Weblogs are part of an emerging infrastructure that uses the global
Internet as a massively scalable platform to disseminate information in
a form that can be easily written, read, correlated, and commented on
by anyone with the skills necessary to use a web browser.
This paper presents the following thesis:
1)
The World Wide Web’s shift to medium that is generally writable as well
as readable represents a return to the original vision of the WWW and
hypertext systems that pre-date the Web.
2) Weblog technology
will not be limited to personal use, but holds the potential to
profoundly change the way that commercial and government enterprises
handle internally facing and externally facing working communication.
3)
Collection, analysis, and dissemination are classic parts of the
Competitive Intelligence (CI) process, and particularly well suited to
the strengths of weblog technology.
4) Weblog technology can
deliver a higher volume of CI alerts and analysis to a wider audience
more effectively than email or any known alternative.
By
creating easily authored content and commentary within the weblog and
linking to any Web addressable content, weblogs create an open and
scalable resource that can be used for notification and reference, as
well as mined for historical insight across the largest enterprise. ...
Weblog - the NLS Journal Revisited
The
central thesis of this paper is that the weblog format provides a
stable, open journal, which links and comments on the intelligence,
dialog, and work product contained within the weblog, while connecting
to all sources addressable on the public or a private Web.
Because
the weblog is itself part of the public (or private) Web it can
preserve a stable, addressable set of references, which can be linked
to by any other Web source, or analyzed by any application that has
permission to address that weblog’s content. This interoperability
addresses Engelbart’s primary concern about proprietary and opaque
representations (the norm prior to the Web) creating silos of
information that would make universal linking and interchange difficult
or impossible.
The time ordered and uniquely identifiable
articles (or posts) within the weblog correspond directly to individual
documents with the NLS Journal. Like documents in the Journal, articles
with the weblog should either be read-only, or include revision history.
Any
link to content external to the weblog is subject to the same
uncertainty as any other link in Berners-Lee’s web – content can change
or abruptly disappear at the whim of the publisher, by accident, or if
the publisher goes out of business. This limitation does not generally
apply to Web addressable resources that have lasting commercial value,
or Web addressable resources created and maintained in stable
repositories such as Enterprise Content Management or line of business
systems managed by businesses for their public or private use.
It
is also possible to deploy weblog products that can clip and retain an
independent record of valuable but potentially transitory facts or
documents (used subject to copyright law), or post a brief independent
summary to a weblog.
The last point is worth analyzing. Any
information posted to the public Web can be discovered and commented on
by any person with an interest and a free weblog. The fact that a
person or organization posted an item mentioning any phrase or URL in
one of over 14 million weblogs monitored by Technorati.com (or one of
their competitors) can be reported to anyone with a (free)
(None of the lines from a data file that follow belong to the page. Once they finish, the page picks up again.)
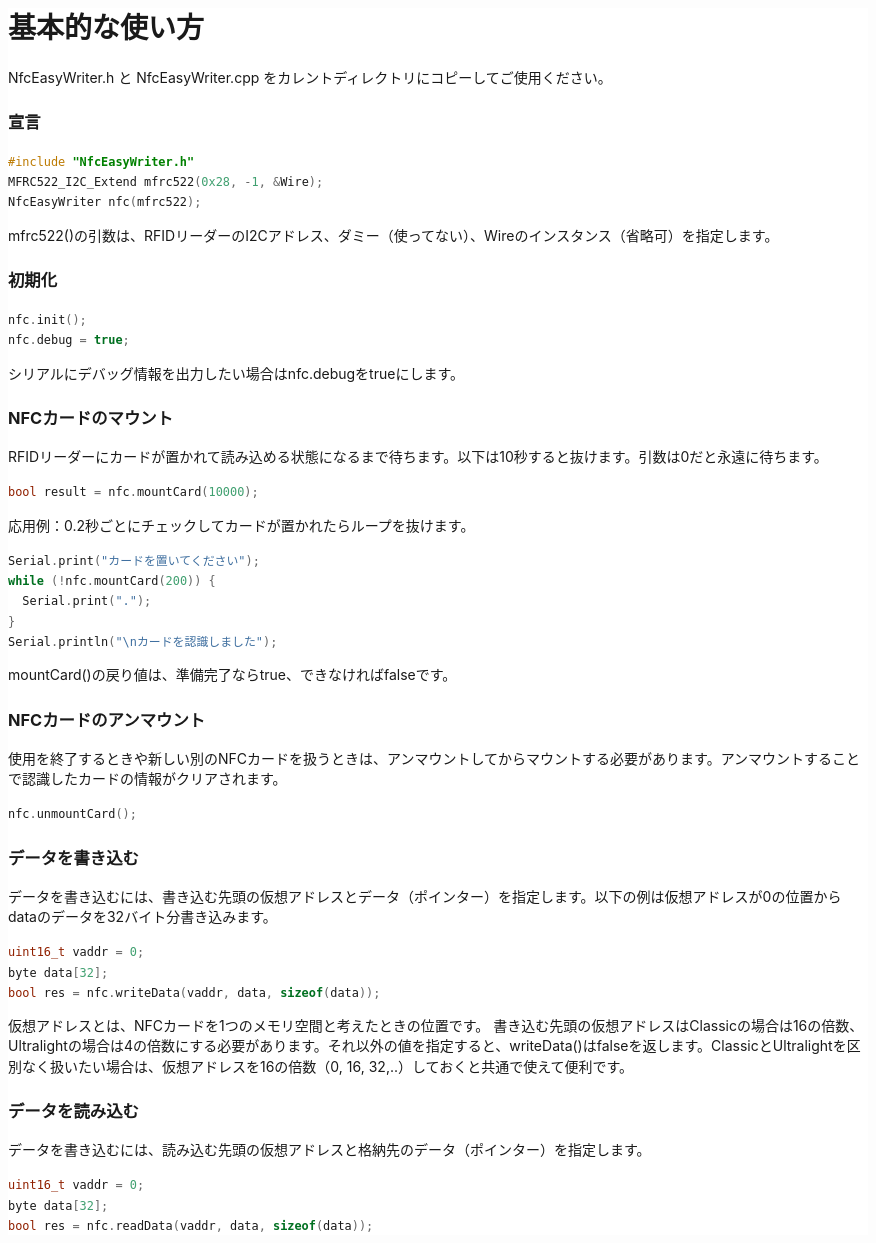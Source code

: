 # 基本的な使い方
NfcEasyWriter.h と NfcEasyWriter.cpp をカレントディレクトリにコピーしてご使用ください。

### 宣言
```cpp
#include "NfcEasyWriter.h"
MFRC522_I2C_Extend mfrc522(0x28, -1, &Wire);
NfcEasyWriter nfc(mfrc522);
```
mfrc522()の引数は、RFIDリーダーのI2Cアドレス、ダミー（使ってない）、Wireのインスタンス（省略可）を指定します。

### 初期化
```cpp
nfc.init();
nfc.debug = true;
```
シリアルにデバッグ情報を出力したい場合はnfc.debugをtrueにします。

### NFCカードのマウント
RFIDリーダーにカードが置かれて読み込める状態になるまで待ちます。以下は10秒すると抜けます。引数は0だと永遠に待ちます。
```cpp
bool result = nfc.mountCard(10000);
```
応用例：0.2秒ごとにチェックしてカードが置かれたらループを抜けます。
```cpp
Serial.print("カードを置いてください");
while (!nfc.mountCard(200)) {
  Serial.print(".");
}
Serial.println("\nカードを認識しました");
```
mountCard()の戻り値は、準備完了ならtrue、できなければfalseです。

### NFCカードのアンマウント
使用を終了するときや新しい別のNFCカードを扱うときは、アンマウントしてからマウントする必要があります。アンマウントすることで認識したカードの情報がクリアされます。
```cpp
nfc.unmountCard();
```

### データを書き込む
データを書き込むには、書き込む先頭の仮想アドレスとデータ（ポインター）を指定します。以下の例は仮想アドレスが0の位置からdataのデータを32バイト分書き込みます。
```cpp
uint16_t vaddr = 0;
byte data[32];
bool res = nfc.writeData(vaddr, data, sizeof(data));
```
仮想アドレスとは、NFCカードを1つのメモリ空間と考えたときの位置です。
書き込む先頭の仮想アドレスはClassicの場合は16の倍数、Ultralightの場合は4の倍数にする必要があります。それ以外の値を指定すると、writeData()はfalseを返します。ClassicとUltralightを区別なく扱いたい場合は、仮想アドレスを16の倍数（0, 16, 32,..）しておくと共通で使えて便利です。

### データを読み込む
データを書き込むには、読み込む先頭の仮想アドレスと格納先のデータ（ポインター）を指定します。
```cpp
uint16_t vaddr = 0;
byte data[32];
bool res = nfc.readData(vaddr, data, sizeof(data));
```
Technorati.com account in near real time via an RSS subscription. See
Sifry (2005).
Millions of human eyes and their agents
constantly scan and evaluate items posted to the public Web using Web
search, notification, and social tagging engines to focus on a
particular topic. When a person finds a “momentarily important item”
[Bush (1945, p. 1)] by directed search or serendipity, it is simple to
post a note and link to that item on their weblog. If the item is of
genuine interest, the weblog post will be discovered and discussed by
others, a social process that amplifies a weak signal and can add
collaborative information.
A note and link from a weblog also
adds a measure of statistical redundancy to the unreliable Web.
Although the content of an arbitrary Web resource referenced by the
weblog post could be changed or disappear at any time, if the original
content is noticed, linked to and commented on by one or more persons,
a secondary record of the original content may remain in a form that is
difficult to eliminate (for legal content) and easy to find.
Like
Berners-Lee’s original concept of the Web, use of weblogs and wikis as
easily deployed and relatively stable authored indices to arbitrary Web
content is a pragmatic compromise. The Web’s naturally evolving
infrastructure provides complementary Web search, RSS/ATOM syndication,
notification and search, augmenting the loose but massively scaleable
architecture of the Word Wide Web. ...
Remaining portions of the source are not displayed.